* REQUIREMENT *
From the records below, pull each line that has "Kuroki".

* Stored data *

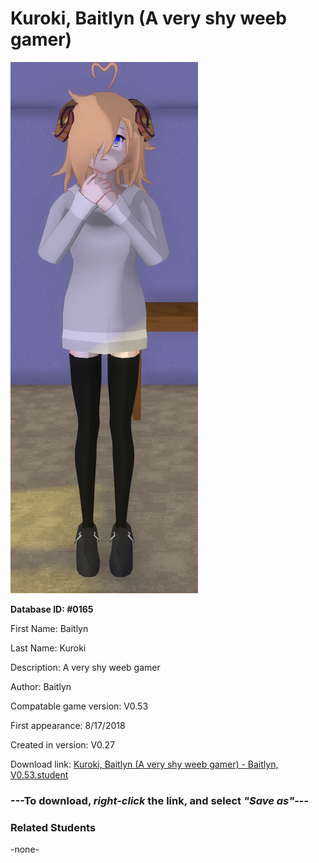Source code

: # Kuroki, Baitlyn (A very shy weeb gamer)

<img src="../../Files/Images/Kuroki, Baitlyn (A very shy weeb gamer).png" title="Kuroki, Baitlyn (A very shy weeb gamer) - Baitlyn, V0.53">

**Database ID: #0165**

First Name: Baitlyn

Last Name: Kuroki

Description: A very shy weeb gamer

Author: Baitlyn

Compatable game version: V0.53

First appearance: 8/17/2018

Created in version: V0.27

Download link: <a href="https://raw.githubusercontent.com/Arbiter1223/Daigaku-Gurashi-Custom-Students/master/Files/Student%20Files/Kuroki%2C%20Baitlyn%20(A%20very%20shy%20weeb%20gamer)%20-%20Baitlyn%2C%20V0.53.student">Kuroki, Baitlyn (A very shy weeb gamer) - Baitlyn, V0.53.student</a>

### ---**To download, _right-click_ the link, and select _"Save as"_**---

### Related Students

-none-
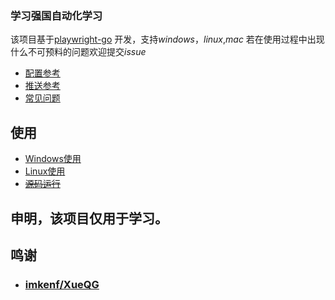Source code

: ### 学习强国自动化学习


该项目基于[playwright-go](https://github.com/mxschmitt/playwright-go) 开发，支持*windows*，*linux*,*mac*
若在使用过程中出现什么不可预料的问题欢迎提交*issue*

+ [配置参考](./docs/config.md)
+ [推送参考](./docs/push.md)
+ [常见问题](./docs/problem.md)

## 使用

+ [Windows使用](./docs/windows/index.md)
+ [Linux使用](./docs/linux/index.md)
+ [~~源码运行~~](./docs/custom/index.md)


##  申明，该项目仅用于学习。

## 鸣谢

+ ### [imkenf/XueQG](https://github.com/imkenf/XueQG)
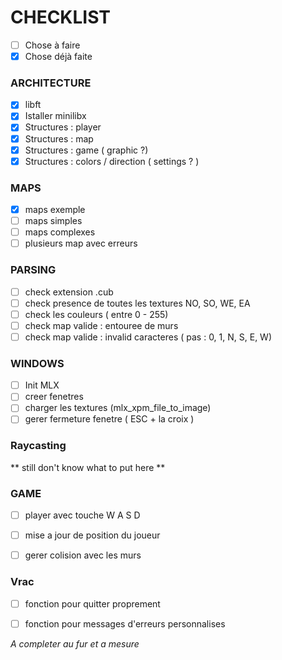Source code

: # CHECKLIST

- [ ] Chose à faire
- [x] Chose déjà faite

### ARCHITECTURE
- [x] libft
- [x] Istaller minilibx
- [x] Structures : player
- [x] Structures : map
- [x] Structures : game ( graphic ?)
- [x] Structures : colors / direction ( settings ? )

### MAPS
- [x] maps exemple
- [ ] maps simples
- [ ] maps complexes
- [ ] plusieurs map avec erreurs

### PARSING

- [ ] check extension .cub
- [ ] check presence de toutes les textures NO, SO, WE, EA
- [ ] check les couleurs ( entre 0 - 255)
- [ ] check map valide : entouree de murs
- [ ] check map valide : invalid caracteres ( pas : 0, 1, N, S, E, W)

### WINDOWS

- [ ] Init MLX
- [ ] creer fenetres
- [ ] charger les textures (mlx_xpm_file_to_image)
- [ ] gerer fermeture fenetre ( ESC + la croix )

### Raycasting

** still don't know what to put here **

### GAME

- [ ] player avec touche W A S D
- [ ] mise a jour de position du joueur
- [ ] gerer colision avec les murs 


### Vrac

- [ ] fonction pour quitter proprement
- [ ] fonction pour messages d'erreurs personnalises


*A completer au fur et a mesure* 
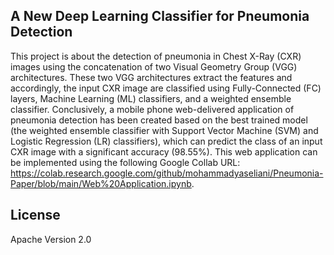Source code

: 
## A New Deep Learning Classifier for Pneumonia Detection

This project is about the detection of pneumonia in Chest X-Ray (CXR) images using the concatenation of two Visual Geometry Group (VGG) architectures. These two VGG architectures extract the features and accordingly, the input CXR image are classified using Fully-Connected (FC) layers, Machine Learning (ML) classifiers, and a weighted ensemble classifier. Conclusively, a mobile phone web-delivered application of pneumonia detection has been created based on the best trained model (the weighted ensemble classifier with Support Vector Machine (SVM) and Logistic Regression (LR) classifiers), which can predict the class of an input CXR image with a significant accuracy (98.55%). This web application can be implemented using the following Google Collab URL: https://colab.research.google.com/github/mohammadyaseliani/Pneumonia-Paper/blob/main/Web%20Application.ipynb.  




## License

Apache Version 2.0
--
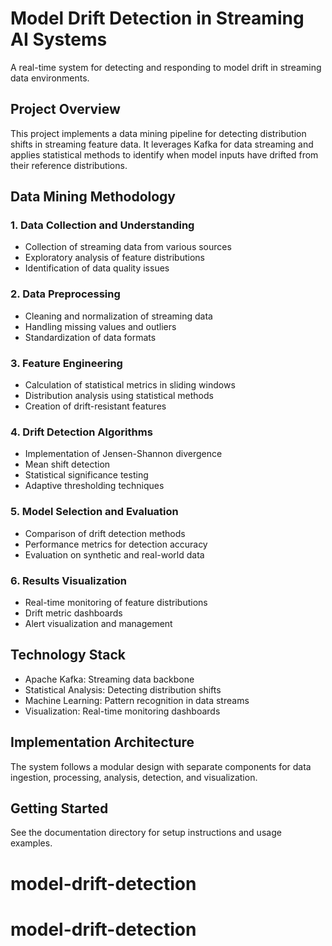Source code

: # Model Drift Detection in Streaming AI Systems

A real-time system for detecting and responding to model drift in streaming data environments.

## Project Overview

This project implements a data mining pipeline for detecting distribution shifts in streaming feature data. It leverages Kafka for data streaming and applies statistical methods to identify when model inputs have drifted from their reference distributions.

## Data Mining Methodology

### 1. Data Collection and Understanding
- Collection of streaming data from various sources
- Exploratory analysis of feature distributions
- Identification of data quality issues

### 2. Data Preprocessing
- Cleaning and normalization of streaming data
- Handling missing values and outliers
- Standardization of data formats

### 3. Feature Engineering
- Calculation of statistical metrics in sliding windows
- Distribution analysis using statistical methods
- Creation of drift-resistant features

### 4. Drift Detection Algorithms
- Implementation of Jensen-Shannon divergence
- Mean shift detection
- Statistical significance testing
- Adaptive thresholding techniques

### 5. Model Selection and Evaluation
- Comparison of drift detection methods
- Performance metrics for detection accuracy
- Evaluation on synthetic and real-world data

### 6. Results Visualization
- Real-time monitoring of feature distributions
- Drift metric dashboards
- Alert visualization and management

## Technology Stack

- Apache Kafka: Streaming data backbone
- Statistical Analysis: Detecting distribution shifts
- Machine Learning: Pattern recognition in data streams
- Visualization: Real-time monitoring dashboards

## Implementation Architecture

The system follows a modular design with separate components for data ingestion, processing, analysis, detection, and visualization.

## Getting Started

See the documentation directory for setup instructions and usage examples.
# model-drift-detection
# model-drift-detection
...
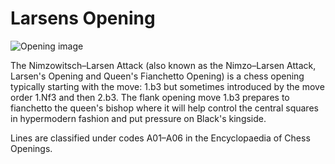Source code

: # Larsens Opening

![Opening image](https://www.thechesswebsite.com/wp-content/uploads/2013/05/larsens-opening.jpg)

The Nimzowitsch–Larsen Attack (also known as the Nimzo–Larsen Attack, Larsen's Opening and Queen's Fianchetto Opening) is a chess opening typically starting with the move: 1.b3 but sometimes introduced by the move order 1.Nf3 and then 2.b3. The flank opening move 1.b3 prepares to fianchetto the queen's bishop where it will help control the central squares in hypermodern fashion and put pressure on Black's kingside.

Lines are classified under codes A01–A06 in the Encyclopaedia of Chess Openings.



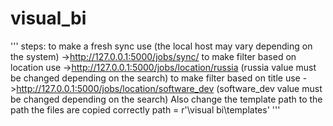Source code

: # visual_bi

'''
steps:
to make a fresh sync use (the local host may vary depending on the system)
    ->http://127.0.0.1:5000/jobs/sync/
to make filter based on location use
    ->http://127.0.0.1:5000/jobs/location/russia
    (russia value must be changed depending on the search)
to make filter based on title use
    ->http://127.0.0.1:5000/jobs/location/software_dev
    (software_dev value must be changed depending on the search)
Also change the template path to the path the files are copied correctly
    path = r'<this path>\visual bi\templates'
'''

* REPLY *
: # Kuroki, Baitlyn (A very shy weeb gamer)
<img src="../../Files/Images/Kuroki, Baitlyn (A very shy weeb gamer).png" title="Kuroki, Baitlyn (A very shy weeb gamer) - Baitlyn, V0.53">
Last Name: Kuroki
Download link: <a href="https://raw.githubusercontent.com/Arbiter1223/Daigaku-Gurashi-Custom-Students/master/Files/Student%20Files/Kuroki%2C%20Baitlyn%20(A%20very%20shy%20weeb%20gamer)%20-%20Baitlyn%2C%20V0.53.student">Kuroki, Baitlyn (A very shy weeb gamer) - Baitlyn, V0.53.student</a>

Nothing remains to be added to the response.